# Action item
Would you please transcribe the listing exactly, with no images?

********

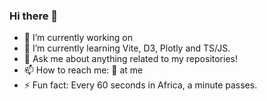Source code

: ### Hi there 👋

<!--
**mzamayias/mzamayias** is a ✨ _special_ ✨ repository because its `README.md` (this file) appears on your GitHub profile.

Here are some ideas to get you started:
-->
- 🔭 I’m currently working on 
- 🌱 I’m currently learning Vite, D3, Plotly and TS/JS.
- 💬 Ask me about anything related to my repositories!
- 📫 How to reach me: 🐥 at me
- ⚡ Fun fact: Every 60 seconds in Africa, a minute passes.
<!--
- 👯 I’m looking to collaborate on ...
- 🤔 I’m looking for help with 
- 😄 Pronouns: ...
-->
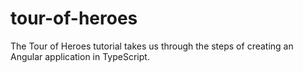 # tour-of-heroes
The Tour of Heroes tutorial takes us through the steps of creating an Angular application in TypeScript.
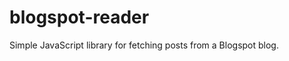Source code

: blogspot-reader
===============

Simple JavaScript library for fetching posts from a Blogspot blog.
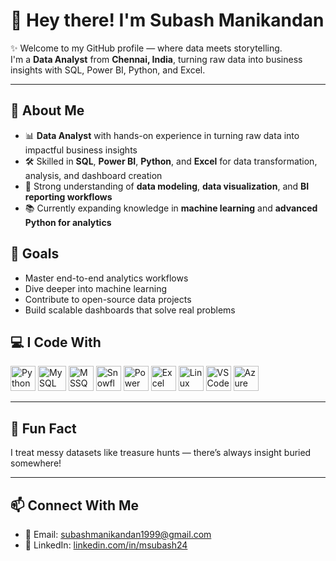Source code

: # 👋 Hey there! I'm Subash Manikandan

✨ Welcome to my GitHub profile — where data meets storytelling.  
I'm a **Data Analyst** from **Chennai, India**, turning raw data into business insights with SQL, Power BI, Python, and Excel.

---

## 🧠 About Me

- 📊 **Data Analyst** with hands-on experience in turning raw data into impactful business insights  
- 🛠️ Skilled in **SQL**, **Power BI**, **Python**, and **Excel** for data transformation, analysis, and dashboard creation  
- 🧠 Strong understanding of **data modeling**, **data visualization**, and **BI reporting workflows**     
- 📚 Currently expanding knowledge in **machine learning** and **advanced Python for analytics**


## 🚀 Goals

- Master end-to-end analytics workflows  
- Dive deeper into machine learning  
- Contribute to open-source data projects  
- Build scalable dashboards that solve real problems


## 💻 I Code With

<p align="left">
  <!-- Python -->
  <img src="https://cdn.jsdelivr.net/gh/devicons/devicon/icons/python/python-original.svg" width="40" height="40" alt="Python"/>

  <!-- MySQL -->
  <img src="https://cdn.jsdelivr.net/gh/devicons/devicon/icons/mysql/mysql-original-wordmark.svg" width="45" height="40" alt="MySQL"/>

  <!-- MSSQL -->
  <img src="https://img.icons8.com/color/48/microsoft-sql-server.png" width="40" height="40" alt="MSSQL"/>

  <!-- Snowflake -->
  <img src="https://img.icons8.com/color/48/snowflake.png" width="40" height="40" alt="Snowflake"/>

  <!-- Power BI -->
  <img src="https://img.icons8.com/color/48/power-bi.png" width="40" height="40" alt="Power BI"/>

  <!-- Excel -->
  <img src="https://img.icons8.com/color/48/microsoft-excel-2019.png" width="40" height="40" alt="Excel"/>

  <!-- Linux -->
  <img src="https://cdn.jsdelivr.net/gh/devicons/devicon/icons/linux/linux-original.svg" width="40" height="40" alt="Linux"/>

  <!-- VS Code -->
  <img src="https://img.icons8.com/fluent/48/visual-studio-code-2019.png" width="40" height="40" alt="VS Code"/>

  <!-- Azure -->
  <img src="https://img.icons8.com/color/48/microsoft-azure.png" width="40" height="40" alt="Azure"/>
</p>

---


## 🎯 Fun Fact

I treat messy datasets like treasure hunts — there’s always insight buried somewhere!

---

## 📫 Connect With Me

- 📧 Email: subashmanikandan1999@gmail.com  
- 🔗 LinkedIn: [linkedin.com/in/msubash24](https://linkedin.com/in/msubash24)

<!--
**subash24/subash24** is a ✨ _special_ ✨ repository because its `README.md` (this file) appears on your GitHub profile.

Feel free to customize it further!

- 🔭 I’m currently working on Power BI dashboards and reporting automation.
- 🌱 I’m currently learning Python for ML and Advanced DAX.
- 👯 I’m looking to collaborate on data projects and dashboards.
- 🤔 I’m looking for help with ML model deployment.
- 💬 Ask me about SQL queries, Power BI visuals, or Excel tips.
- 📫 How to reach me: subashmanikandan1999@gmail.com
- ⚡ Fun fact: Data speaks — I just help people hear it clearly.
-->
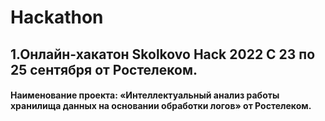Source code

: # Hackathon
## 1.Онлайн-хакатон Skolkovo Hack 2022 С 23 по 25 сентября от Ростелеком.  
#### Наименование проекта: «Интеллектуальный анализ работы хранилища данных на основании обработки логов» от Ростелеком.    
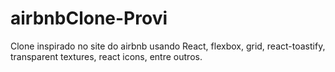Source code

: # airbnbClone-Provi
Clone inspirado no site do airbnb usando React, flexbox, grid, react-toastify, transparent textures, react icons, entre outros.

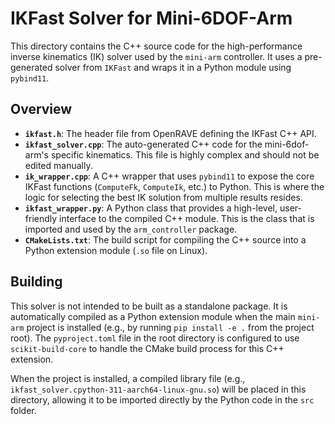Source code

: # IKFast Solver for Mini-6DOF-Arm

This directory contains the C++ source code for the high-performance inverse kinematics (IK) solver used by the `mini-arm` controller. It uses a pre-generated solver from `IKFast` and wraps it in a Python module using `pybind11`.

## Overview

- **`ikfast.h`**: The header file from OpenRAVE defining the IKFast C++ API.
- **`ikfast_solver.cpp`**: The auto-generated C++ code for the mini-6dof-arm's specific kinematics. This file is highly complex and should not be edited manually.
- **`ik_wrapper.cpp`**: A C++ wrapper that uses `pybind11` to expose the core IKFast functions (`ComputeFk`, `ComputeIk`, etc.) to Python. This is where the logic for selecting the best IK solution from multiple results resides.
- **`ikfast_wrapper.py`**: A Python class that provides a high-level, user-friendly interface to the compiled C++ module. This is the class that is imported and used by the `arm_controller` package.
- **`CMakeLists.txt`**: The build script for compiling the C++ source into a Python extension module (`.so` file on Linux).

## Building

This solver is not intended to be built as a standalone package. It is automatically compiled as a Python extension module when the main `mini-arm` project is installed (e.g., by running `pip install -e .` from the project root). The `pyproject.toml` file in the root directory is configured to use `scikit-build-core` to handle the CMake build process for this C++ extension.

When the project is installed, a compiled library file (e.g., `ikfast_solver.cpython-311-aarch64-linux-gnu.so`) will be placed in this directory, allowing it to be imported directly by the Python code in the `src` folder.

********

# Response for this exercise
Source code

: ### Hi there 👋

<!--
**mzamayias/mzamayias** is a ✨ _special_ ✨ repository because its `README.md` (this file) appears on your GitHub profile.

Here are some ideas to get you started:
-->
- 🔭 I’m currently working on 
- 🌱 I’m currently learning Vite, D3, Plotly and TS/JS.
- 💬 Ask me about anything related to my repositories!
- 📫 How to reach me: 🐥 at me
- ⚡ Fun fact: Every 60 seconds in Africa, a minute passes.
<!--
- 👯 I’m looking to collaborate on ...
- 🤔 I’m looking for help with 
- 😄 Pronouns: ...
-->
 # tour-of-heroes
The Tour of Heroes tutorial takes us through the steps of creating an Angular application in TypeScript.
Source code

: blogspot-reader
===============

Simple JavaScript library for fetching posts from a Blogspot blog.
Source code

: # 👋 Hey there! I'm Subash Manikandan

✨ Welcome to my GitHub profile — where data meets storytelling.  
I'm a **Data Analyst** from **Chennai, India**, turning raw data into business insights with SQL, Power BI, Python, and Excel.

---

## 🧠 About Me

- 📊 **Data Analyst** with hands-on experience in turning raw data into impactful business insights  
- 🛠️ Skilled in **SQL**, **Power BI**, **Python**, and **Excel** for data transformation, analysis, and dashboard creation  
- 🧠 Strong understanding of **data modeling**, **data visualization**, and **BI reporting workflows**     
- 📚 Currently expanding knowledge in **machine learning** and **advanced Python for analytics**


## 🚀 Goals

- Master end-to-end analytics workflows  
- Dive deeper into machine learning  
- Contribute to open-source data projects  
- Build scalable dashboards that solve real problems


## 💻 I Code With

<p align="left">
  <!-- Python -->
  <img src="https://cdn.jsdelivr.net/gh/devicons/devicon/icons/python/python-original.svg" width="40" height="40" alt="Python"/>

  <!-- MySQL -->
  <img src="https://cdn.jsdelivr.net/gh/devicons/devicon/icons/mysql/mysql-original-wordmark.svg" width="45" height="40" alt="MySQL"/>

  <!-- MSSQL -->
  <img src="https://img.icons8.com/color/48/microsoft-sql-server.png" width="40" height="40" alt="MSSQL"/>

  <!-- Snowflake -->
  <img src="https://img.icons8.com/color/48/snowflake.png" width="40" height="40" alt="Snowflake"/>

  <!-- Power BI -->
  <img src="https://img.icons8.com/color/48/power-bi.png" width="40" height="40" alt="Power BI"/>

  <!-- Excel -->
  <img src="https://img.icons8.com/color/48/microsoft-excel-2019.png" width="40" height="40" alt="Excel"/>

  <!-- Linux -->
  <img src="https://cdn.jsdelivr.net/gh/devicons/devicon/icons/linux/linux-original.svg" width="40" height="40" alt="Linux"/>

  <!-- VS Code -->
  <img src="https://img.icons8.com/fluent/48/visual-studio-code-2019.png" width="40" height="40" alt="VS Code"/>

  <!-- Azure -->
  <img src="https://img.icons8.com/color/48/microsoft-azure.png" width="40" height="40" alt="Azure"/>
</p>

---


## 🎯 Fun Fact

I treat messy datasets like treasure hunts — there’s always insight buried somewhere!

---

## 📫 Connect With Me

- 📧 Email: subashmanikandan1999@gmail.com  
- 🔗 LinkedIn: [linkedin.com/in/msubash24](https://linkedin.com/in/msubash24)

<!--
**subash24/subash24** is a ✨ _special_ ✨ repository because its `README.md` (this file) appears on your GitHub profile.

Feel free to customize it further!

- 🔭 I’m currently working on Power BI dashboards and reporting automation.
- 🌱 I’m currently learning Python for ML and Advanced DAX.
- 👯 I’m looking to collaborate on data projects and dashboards.
- 🤔 I’m looking for help with ML model deployment.
- 💬 Ask me about SQL queries, Power BI visuals, or Excel tips.
- 📫 How to reach me: subashmanikandan1999@gmail.com
- ⚡ Fun fact: Data speaks — I just help people hear it clearly.
-->
Source code

: # Hackathon
## 1.Онлайн-хакатон Skolkovo Hack 2022 С 23 по 25 сентября от Ростелеком.  
#### Наименование проекта: «Интеллектуальный анализ работы хранилища данных на основании обработки логов» от Ростелеком.    
Source code

: # airbnbClone-Provi
Clone inspirado no site do airbnb usando React, flexbox, grid, react-toastify, transparent textures, react icons, entre outros.

Source code

: # IKFast Solver for Mini-6DOF-Arm

This directory contains the C++ source code for the high-performance inverse kinematics (IK) solver used by the `mini-arm` controller. It uses a pre-generated solver from `IKFast` and wraps it in a Python module using `pybind11`.

## Overview

- **`ikfast.h`**: The header file from OpenRAVE defining the IKFast C++ API.
- **`ikfast_solver.cpp`**: The auto-generated C++ code for the mini-6dof-arm's specific kinematics. This file is highly complex and should not be edited manually.
- **`ik_wrapper.cpp`**: A C++ wrapper that uses `pybind11` to expose the core IKFast functions (`ComputeFk`, `ComputeIk`, etc.) to Python. This is where the logic for selecting the best IK solution from multiple results resides.
- **`ikfast_wrapper.py`**: A Python class that provides a high-level, user-friendly interface to the compiled C++ module. This is the class that is imported and used by the `arm_controller` package.
- **`CMakeLists.txt`**: The build script for compiling the C++ source into a Python extension module (`.so` file on Linux).

## Building

This solver is not intended to be built as a standalone package. It is automatically compiled as a Python extension module when the main `mini-arm` project is installed (e.g., by running `pip install -e .` from the project root). The `pyproject.toml` file in the root directory is configured to use `scikit-build-core` to handle the CMake build process for this C++ extension.

When the project is installed, a compiled library file (e.g., `ikfast_solver.cpython-311-aarch64-linux-gnu.so`) will be placed in this directory, allowing it to be imported directly by the Python code in the `src` folder.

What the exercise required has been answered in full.